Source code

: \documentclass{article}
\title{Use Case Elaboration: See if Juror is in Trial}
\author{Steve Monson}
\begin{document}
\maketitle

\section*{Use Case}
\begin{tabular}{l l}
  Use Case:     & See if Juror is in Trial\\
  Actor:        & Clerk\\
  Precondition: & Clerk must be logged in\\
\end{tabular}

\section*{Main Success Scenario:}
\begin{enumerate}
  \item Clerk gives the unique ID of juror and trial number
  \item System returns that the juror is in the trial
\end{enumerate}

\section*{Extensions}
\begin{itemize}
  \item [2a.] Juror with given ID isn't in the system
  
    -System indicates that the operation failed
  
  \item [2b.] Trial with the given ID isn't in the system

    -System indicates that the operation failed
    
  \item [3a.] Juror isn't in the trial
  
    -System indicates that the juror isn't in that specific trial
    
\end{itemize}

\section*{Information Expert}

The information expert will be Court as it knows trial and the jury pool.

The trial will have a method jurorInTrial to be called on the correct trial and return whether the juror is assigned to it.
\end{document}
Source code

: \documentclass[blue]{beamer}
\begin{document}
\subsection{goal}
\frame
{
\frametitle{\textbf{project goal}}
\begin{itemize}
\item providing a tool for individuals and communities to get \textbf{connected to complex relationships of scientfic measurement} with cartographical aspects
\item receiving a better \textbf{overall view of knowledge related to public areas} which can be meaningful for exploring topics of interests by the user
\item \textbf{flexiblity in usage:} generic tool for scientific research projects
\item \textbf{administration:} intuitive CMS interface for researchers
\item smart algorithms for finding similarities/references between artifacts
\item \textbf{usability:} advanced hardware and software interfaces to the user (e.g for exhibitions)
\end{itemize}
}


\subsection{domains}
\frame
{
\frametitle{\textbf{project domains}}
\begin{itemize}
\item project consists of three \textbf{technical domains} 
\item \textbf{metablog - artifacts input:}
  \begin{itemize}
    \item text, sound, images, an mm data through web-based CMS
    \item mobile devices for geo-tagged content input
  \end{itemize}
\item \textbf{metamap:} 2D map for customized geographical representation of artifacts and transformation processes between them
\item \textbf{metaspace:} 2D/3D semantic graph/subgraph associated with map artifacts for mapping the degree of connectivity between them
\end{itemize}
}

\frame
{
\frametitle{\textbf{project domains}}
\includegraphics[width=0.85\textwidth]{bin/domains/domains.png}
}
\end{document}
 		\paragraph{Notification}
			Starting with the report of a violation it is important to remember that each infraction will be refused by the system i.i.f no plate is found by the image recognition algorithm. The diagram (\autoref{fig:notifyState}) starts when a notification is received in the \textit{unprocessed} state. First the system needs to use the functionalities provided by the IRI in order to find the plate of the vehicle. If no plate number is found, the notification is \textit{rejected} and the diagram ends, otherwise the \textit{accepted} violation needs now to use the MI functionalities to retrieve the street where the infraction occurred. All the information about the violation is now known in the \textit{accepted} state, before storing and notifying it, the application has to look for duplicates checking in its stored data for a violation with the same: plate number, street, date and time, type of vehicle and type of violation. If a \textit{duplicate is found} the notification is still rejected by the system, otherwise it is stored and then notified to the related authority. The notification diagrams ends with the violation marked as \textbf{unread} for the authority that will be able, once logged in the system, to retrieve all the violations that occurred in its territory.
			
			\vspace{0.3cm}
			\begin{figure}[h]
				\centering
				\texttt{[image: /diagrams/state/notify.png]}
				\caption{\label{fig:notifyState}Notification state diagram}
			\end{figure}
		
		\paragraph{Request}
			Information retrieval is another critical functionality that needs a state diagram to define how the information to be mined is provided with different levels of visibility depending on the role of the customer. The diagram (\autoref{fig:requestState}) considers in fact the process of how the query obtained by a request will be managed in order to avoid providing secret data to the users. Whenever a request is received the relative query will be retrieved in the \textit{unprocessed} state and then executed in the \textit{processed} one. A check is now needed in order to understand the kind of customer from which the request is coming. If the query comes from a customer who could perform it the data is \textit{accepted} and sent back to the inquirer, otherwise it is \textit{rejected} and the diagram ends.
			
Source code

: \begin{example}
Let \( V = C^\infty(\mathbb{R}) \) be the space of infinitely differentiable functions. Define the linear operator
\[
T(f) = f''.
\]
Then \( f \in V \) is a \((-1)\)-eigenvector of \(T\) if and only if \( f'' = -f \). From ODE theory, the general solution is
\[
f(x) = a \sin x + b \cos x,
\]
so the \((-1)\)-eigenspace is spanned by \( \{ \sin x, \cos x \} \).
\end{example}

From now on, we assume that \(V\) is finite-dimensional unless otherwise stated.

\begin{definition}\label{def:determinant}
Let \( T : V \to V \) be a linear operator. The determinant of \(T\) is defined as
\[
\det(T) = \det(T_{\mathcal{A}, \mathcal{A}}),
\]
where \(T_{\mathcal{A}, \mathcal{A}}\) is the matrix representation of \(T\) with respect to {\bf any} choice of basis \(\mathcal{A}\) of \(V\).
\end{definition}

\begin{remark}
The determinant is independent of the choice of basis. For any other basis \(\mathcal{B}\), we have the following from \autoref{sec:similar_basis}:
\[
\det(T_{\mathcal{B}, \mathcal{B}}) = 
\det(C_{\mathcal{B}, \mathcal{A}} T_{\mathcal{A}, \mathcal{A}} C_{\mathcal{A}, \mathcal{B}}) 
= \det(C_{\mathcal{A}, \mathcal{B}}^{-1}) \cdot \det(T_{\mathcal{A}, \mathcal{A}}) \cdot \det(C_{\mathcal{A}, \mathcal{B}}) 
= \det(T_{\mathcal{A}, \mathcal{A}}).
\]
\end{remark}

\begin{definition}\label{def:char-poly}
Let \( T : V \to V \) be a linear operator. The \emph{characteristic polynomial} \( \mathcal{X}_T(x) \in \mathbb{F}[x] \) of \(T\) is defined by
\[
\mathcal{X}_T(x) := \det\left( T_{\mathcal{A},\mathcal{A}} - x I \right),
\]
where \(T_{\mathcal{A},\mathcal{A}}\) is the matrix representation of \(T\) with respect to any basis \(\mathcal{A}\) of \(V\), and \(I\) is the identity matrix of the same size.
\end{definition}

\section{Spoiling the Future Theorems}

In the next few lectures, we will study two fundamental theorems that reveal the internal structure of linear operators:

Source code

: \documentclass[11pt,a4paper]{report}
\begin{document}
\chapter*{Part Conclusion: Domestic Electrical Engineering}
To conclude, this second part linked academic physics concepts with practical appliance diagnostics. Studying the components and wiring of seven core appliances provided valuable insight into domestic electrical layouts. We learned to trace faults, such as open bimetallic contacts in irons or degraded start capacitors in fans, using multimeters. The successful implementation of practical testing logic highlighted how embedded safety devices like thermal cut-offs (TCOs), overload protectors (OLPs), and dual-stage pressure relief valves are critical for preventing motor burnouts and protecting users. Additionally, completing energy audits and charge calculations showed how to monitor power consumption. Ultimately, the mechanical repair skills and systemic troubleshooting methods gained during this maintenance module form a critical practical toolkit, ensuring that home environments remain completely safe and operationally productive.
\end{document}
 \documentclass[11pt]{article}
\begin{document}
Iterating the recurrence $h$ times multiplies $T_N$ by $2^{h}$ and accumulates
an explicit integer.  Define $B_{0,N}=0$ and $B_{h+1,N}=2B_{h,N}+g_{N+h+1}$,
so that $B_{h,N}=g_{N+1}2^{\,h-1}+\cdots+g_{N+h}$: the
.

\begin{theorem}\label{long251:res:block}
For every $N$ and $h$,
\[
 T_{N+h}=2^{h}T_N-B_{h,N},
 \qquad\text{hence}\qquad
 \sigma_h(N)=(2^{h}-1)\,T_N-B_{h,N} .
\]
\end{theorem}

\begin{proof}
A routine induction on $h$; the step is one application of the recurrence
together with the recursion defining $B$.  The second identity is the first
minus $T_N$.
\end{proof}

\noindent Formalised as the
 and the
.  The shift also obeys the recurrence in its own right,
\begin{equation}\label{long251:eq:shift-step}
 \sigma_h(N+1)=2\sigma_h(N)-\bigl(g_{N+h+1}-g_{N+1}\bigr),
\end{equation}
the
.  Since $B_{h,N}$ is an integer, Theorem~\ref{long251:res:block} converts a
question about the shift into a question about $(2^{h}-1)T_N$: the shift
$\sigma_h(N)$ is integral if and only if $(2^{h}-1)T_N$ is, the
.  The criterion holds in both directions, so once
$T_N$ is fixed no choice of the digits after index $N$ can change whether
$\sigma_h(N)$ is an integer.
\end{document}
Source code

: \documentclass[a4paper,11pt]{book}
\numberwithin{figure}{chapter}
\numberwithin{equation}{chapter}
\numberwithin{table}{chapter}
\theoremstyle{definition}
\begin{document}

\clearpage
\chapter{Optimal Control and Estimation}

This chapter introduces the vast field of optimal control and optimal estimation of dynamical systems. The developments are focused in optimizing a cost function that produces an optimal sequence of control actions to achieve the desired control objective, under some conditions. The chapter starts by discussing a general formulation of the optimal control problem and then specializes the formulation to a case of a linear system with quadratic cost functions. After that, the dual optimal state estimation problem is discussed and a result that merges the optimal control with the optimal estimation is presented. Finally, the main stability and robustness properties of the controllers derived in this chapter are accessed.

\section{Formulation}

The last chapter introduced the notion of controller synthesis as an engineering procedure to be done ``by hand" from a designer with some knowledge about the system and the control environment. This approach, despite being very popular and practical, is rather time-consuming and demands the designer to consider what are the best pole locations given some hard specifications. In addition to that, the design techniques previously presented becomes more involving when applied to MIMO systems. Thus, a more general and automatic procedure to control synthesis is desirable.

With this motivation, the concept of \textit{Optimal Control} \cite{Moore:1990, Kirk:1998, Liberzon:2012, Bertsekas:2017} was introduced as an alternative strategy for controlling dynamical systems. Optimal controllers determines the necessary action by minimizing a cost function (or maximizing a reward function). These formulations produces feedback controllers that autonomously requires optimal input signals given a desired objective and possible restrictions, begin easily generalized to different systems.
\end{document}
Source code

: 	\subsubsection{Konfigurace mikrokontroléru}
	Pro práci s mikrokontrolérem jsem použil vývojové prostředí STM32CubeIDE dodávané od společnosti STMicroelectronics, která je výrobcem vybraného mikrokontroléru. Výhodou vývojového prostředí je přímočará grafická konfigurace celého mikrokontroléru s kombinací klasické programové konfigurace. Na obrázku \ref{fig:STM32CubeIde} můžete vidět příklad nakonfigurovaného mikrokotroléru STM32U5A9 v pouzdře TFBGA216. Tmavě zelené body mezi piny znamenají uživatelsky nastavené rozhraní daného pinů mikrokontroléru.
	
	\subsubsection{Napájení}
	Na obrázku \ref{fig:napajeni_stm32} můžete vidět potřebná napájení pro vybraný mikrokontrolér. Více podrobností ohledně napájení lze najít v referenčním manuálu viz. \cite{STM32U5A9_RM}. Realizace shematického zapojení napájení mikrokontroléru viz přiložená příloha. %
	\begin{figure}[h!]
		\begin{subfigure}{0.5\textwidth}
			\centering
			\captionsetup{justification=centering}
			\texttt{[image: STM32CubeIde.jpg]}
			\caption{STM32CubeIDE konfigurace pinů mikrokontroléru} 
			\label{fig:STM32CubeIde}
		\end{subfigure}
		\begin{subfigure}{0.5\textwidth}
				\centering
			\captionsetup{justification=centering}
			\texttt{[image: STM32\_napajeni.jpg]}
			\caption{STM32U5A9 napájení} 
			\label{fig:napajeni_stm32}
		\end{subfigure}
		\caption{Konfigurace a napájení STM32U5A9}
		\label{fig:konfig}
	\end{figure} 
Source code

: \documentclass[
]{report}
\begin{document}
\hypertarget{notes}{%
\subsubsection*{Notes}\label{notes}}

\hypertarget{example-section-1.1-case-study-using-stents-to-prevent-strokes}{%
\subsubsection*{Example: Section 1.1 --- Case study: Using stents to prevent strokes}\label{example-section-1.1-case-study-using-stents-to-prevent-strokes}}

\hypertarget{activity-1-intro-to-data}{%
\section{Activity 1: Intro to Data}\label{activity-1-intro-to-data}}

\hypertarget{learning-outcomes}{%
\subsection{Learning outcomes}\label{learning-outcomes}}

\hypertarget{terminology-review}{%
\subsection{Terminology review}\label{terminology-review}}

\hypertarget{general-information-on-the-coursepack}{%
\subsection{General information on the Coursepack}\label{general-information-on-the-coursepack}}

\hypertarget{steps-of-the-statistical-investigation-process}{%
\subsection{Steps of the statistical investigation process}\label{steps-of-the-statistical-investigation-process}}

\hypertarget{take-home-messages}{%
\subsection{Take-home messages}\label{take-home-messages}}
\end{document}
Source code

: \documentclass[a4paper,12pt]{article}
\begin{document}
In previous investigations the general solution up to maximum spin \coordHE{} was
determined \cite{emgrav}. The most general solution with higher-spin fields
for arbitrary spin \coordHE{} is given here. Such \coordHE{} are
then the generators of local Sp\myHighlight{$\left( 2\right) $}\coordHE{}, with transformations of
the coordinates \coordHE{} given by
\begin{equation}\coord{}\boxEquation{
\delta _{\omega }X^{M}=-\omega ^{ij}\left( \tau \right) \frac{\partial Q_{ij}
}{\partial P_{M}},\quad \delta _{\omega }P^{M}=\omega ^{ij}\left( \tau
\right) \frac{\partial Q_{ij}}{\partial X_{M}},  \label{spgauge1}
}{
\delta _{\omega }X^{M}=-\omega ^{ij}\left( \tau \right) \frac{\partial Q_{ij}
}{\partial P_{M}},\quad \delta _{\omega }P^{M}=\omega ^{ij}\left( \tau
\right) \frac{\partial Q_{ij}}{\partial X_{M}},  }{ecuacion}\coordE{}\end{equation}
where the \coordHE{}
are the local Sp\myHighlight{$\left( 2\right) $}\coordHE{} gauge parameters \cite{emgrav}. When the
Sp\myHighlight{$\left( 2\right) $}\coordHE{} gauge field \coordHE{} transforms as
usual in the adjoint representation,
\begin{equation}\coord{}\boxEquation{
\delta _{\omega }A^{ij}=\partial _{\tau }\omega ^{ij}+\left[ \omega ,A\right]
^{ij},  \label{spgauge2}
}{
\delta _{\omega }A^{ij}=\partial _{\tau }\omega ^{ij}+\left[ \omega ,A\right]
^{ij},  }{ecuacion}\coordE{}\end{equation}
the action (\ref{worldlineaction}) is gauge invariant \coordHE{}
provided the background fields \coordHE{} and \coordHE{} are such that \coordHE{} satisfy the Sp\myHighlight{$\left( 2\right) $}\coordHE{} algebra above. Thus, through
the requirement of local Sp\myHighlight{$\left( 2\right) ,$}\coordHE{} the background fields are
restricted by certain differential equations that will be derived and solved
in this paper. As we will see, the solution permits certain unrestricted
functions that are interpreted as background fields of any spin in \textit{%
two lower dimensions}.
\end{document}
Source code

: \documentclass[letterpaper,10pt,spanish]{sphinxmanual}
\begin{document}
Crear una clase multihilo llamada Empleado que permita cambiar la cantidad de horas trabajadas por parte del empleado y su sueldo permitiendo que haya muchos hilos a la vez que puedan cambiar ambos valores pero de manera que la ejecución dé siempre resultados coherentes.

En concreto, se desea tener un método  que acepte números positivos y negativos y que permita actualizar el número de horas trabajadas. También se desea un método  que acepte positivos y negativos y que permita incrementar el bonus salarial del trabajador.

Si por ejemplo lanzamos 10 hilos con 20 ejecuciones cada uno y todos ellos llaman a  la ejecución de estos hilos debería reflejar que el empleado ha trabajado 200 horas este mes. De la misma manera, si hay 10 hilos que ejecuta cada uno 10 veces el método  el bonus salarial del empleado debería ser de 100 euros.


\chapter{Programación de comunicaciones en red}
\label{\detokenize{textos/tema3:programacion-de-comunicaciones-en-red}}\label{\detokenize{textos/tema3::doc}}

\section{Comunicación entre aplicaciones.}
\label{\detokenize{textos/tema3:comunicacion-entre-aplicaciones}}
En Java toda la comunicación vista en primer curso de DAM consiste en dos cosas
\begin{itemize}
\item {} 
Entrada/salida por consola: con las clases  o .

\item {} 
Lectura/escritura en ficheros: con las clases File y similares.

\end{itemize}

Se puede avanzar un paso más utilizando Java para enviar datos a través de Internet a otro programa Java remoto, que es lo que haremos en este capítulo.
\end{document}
· · · ·
**Directions**
Would you return each line of the material above, unchanged, from the first one through the line where "with given ID isn't in the system" appears?

**Answer space**
Source code

: \documentclass{article}
\title{Use Case Elaboration: See if Juror is in Trial}
\author{Steve Monson}
\begin{document}
\maketitle

\section*{Use Case}
\begin{tabular}{l l}
  Use Case:     & See if Juror is in Trial\\
  Actor:        & Clerk\\
  Precondition: & Clerk must be logged in\\
\end{tabular}

\section*{Main Success Scenario:}
\begin{enumerate}
  \item Clerk gives the unique ID of juror and trial number
  \item System returns that the juror is in the trial
\end{enumerate}

\section*{Extensions}
\begin{itemize}
  \item [2a.] Juror with given ID isn't in the system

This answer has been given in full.